I had been longing to try the Girvan Patent Still 25 Year Old for quite a while since I heard it was being released a few months ago, and was even more excited to see Girvan have a rather large (and packed) stand at Whisky Live 2014. There also happened to be just two of the 500 launch editions available at the event.

Immediately I headed to the store and got them to reserve one for me to buy on my way out, wow what a great idea that turned out to be.

Now, before I get into the product, brand and packaging, a word on the history of the distillery and the Girvan Patent Still.

The single grain Girvan Patent Still 25 Year Old is produced at the Girvan Distillery in the Lowlands, normally used to create grain whisky for Grant’s blended Scotch, this first release has been launched to coincide with the 50th anniversary of the building of the distillery in 1963.
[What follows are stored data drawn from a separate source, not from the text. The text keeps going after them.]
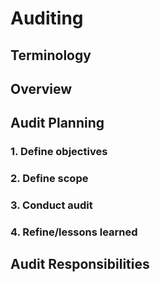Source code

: # Auditing

## Terminology

## Overview

## Audit Planning

### 1. Define objectives

### 2. Define scope

### 3. Conduct audit

### 4. Refine/lessons learned

## Audit Responsibilities
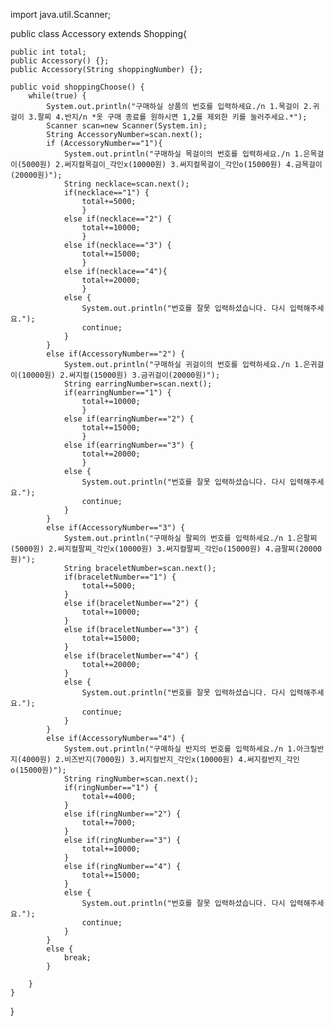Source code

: import java.util.Scanner;

public class Accessory extends Shopping{
	
	public int total;
	public Accessory() {};
	public Accessory(String shoppingNumber) {};

	public void shoppingChoose() {
		while(true) {
			System.out.println("구매하실 상품의 번호를 입력하세요./n 1.목걸이 2.귀걸이 3.팔찌 4.반지/n *옷 구매 종료를 원하시면 1,2를 제외한 키를 눌러주세요.*");
			Scanner scan=new Scanner(System.in);
			String AccessoryNumber=scan.next();
			if (AccessoryNumber=="1"){
				System.out.println("구매하실 목걸이의 번호를 입력하세요./n 1.은목걸이(5000원) 2.써지컬목걸이_각인x(10000원) 3.써지컬목걸이_각인o(15000원) 4.금목걸이(20000원)");
				String necklace=scan.next();
				if(necklace=="1") {
					total+=5000;
					}
				else if(necklace=="2") {
					total+=10000;
					}
				else if(necklace=="3") {
					total+=15000;				
					}
				else if(necklace=="4"){
					total+=20000;
					}
				else {
					System.out.println("번호를 잘못 입력하셨습니다. 다시 입력해주세요.");
					continue;
				}
			}
			else if(AccessoryNumber=="2") {
				System.out.println("구매하실 귀걸이의 번호를 입력하세요./n 1.은귀걸이(10000원) 2.써지컬(15000원) 3.금귀걸이(20000원)");
				String earringNumber=scan.next();
				if(earringNumber=="1") {
					total+=10000;
					}
				else if(earringNumber=="2") {
					total+=15000;
					}
				else if(earringNumber=="3") {
					total+=20000;				
					}
				else {
					System.out.println("번호를 잘못 입력하셨습니다. 다시 입력해주세요.");
					continue;
				}
			}
			else if(AccessoryNumber=="3") {
				System.out.println("구매하실 팔찌의 번호를 입력하세요./n 1.은팔찌(5000원) 2.써지컬팔찌_각인x(10000원) 3.써지컬팔찌_각인o(15000원) 4.금팔찌(20000원)");
				String braceletNumber=scan.next();
				if(braceletNumber=="1") {
					total+=5000;
				}
				else if(braceletNumber=="2") {
					total+=10000;
				}
				else if(braceletNumber=="3") {
					total+=15000;
				}
				else if(braceletNumber=="4") {
					total+=20000;
				}
				else {
					System.out.println("번호를 잘못 입력하셨습니다. 다시 입력해주세요.");
					continue;
				}						
			}
			else if(AccessoryNumber=="4") {
				System.out.println("구매하실 반지의 번호를 입력하세요./n 1.아크릴반지(4000원) 2.비즈반지(7000원) 3.써지컬반지_각인x(10000원) 4.써지컬반지_각인o(15000원)");
				String ringNumber=scan.next();
				if(ringNumber=="1") {
					total+=4000;
				}
				else if(ringNumber=="2") {
					total+=7000;
				}
				else if(ringNumber=="3") {
					total+=10000;
				}
				else if(ringNumber=="4") {
					total+=15000;
				}
				else {
					System.out.println("번호를 잘못 입력하셨습니다. 다시 입력해주세요.");
					continue;
				}
			}
			else {
				break;
			}						
			
		}
	}

	
	
	
	
}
William Grant, the founder of William Grant & Sons, built his first distillery in 1887 with a vision ‘to create the best dram in the valley’. That spirit of innovation continues to run through our business, our people and everything we do today.

Built in 1963, under the direction of Charles Gordon, the great-grandson of William Grant, Girvan was the most advanced distillery in the world at the time. The very first still continues making great whisky to this day. Known as ‘No.1 Apps’ — a distillery term for apparatus — it was joined by 4 other stills following 50 years. This included a new type of still introduced in 1992 to enable a unique process — MPS distillation. Distilling at various pressures — and under vacuum in particular — allows us to vapourise and distill at lower temperatures. This resulted in a sweeter, fruitier, cleaner and purer spirit.

The Whisky Exchange elaborates further on the current production details, which are frankly astounding: 

As of 2012 Girvan produces a tremendous 103 million litres of grain spirit per annum, with plans to increase this to 111 million in the coming years.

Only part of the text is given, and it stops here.